Provided data Start Marker

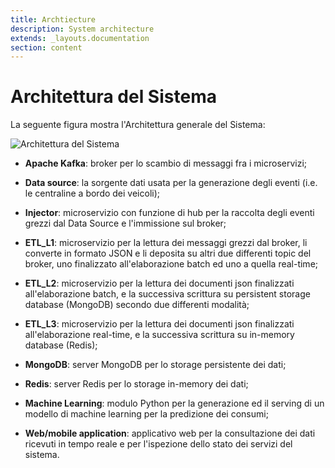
 ```yaml
---
title: Archtiecture
description: System architecture
extends: _layouts.documentation
section: content
---
```


# Architettura del Sistema

La seguente figura mostra l'Architettura generale del Sistema:

![Architettura del Sistema](/assets/images/sistema-kafka.png)

- **Apache Kafka**: broker per lo scambio di messaggi fra i microservizi;
  
- **Data source**: la sorgente dati usata per la generazione degli eventi (i.e. le centraline a bordo dei veicoli);
  
- **Injector**: microservizio con funzione di hub per la raccolta degli eventi grezzi dal Data Source e l'immissione sul
broker;
  
- **ETL_L1**: microservizio per la lettura dei messaggi grezzi dal broker, li converte in formato JSON e li deposita su altri 
  due differenti topic del broker, uno finalizzato all'elaborazione batch ed uno a quella real-time;
  
- **ETL_L2**: microservizio per la lettura dei documenti json finalizzati all'elaborazione batch, e la successiva 
  scrittura su persistent storage database (MongoDB) secondo due differenti modalità;
  
- **ETL_L3**:  microservizio per la lettura dei documenti json finalizzati all'elaborazione real-time, e la successiva
  scrittura su in-memory database (Redis);
  
- **MongoDB**: server MongoDB per lo storage persistente dei dati;
  
- **Redis**:  server Redis per lo storage in-memory dei dati;
  
- **Machine Learning**: modulo Python per la generazione ed il serving di un modello di machine learning per la 
  predizione dei consumi;  
  
- **Web/mobile application**: applicativo web per la consultazione dei dati ricevuti in tempo reale e per l'ispezione 
  dello stato dei servizi del sistema.  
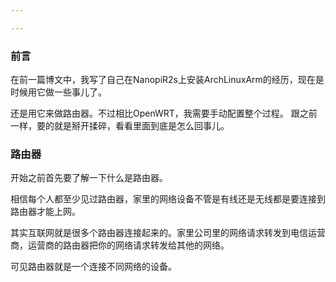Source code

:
 ```yaml
---

---
```


### 前言

在前一篇博文中，我写了自己在NanopiR2s上安装ArchLinuxArm的经历，现在是时候用它做一些事儿了。

还是用它来做路由器。不过相比OpenWRT，我需要手动配置整个过程。 跟之前一样，要的就是掰开揉碎，看看里面到底是怎么回事儿。

### 路由器

开始之前首先要了解一下什么是路由器。

相信每个人都至少见过路由器，家里的网络设备不管是有线还是无线都是要连接到路由器才能上网。

其实互联网就是很多个路由器连接起来的。家里公司里的网络请求转发到电信运营商，运营商的路由器把你的网络请求转发给其他的网络。

可见路由器就是一个连接不同网络的设备。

Provided data End Marker

__Task to complete__. Only the lines above from the line with "- **Data source**: la" to the line with "in-memory dei dati;", those two lines included, should be reproduced exactly.

__Problem solution__.
- **Data source**: la sorgente dati usata per la generazione degli eventi (i.e. le centraline a bordo dei veicoli);
  
- **Injector**: microservizio con funzione di hub per la raccolta degli eventi grezzi dal Data Source e l'immissione sul
broker;
  
- **ETL_L1**: microservizio per la lettura dei messaggi grezzi dal broker, li converte in formato JSON e li deposita su altri 
  due differenti topic del broker, uno finalizzato all'elaborazione batch ed uno a quella real-time;
  
- **ETL_L2**: microservizio per la lettura dei documenti json finalizzati all'elaborazione batch, e la successiva 
  scrittura su persistent storage database (MongoDB) secondo due differenti modalità;
  
- **ETL_L3**:  microservizio per la lettura dei documenti json finalizzati all'elaborazione real-time, e la successiva
  scrittura su in-memory database (Redis);
  
- **MongoDB**: server MongoDB per lo storage persistente dei dati;
  
- **Redis**:  server Redis per lo storage in-memory dei dati;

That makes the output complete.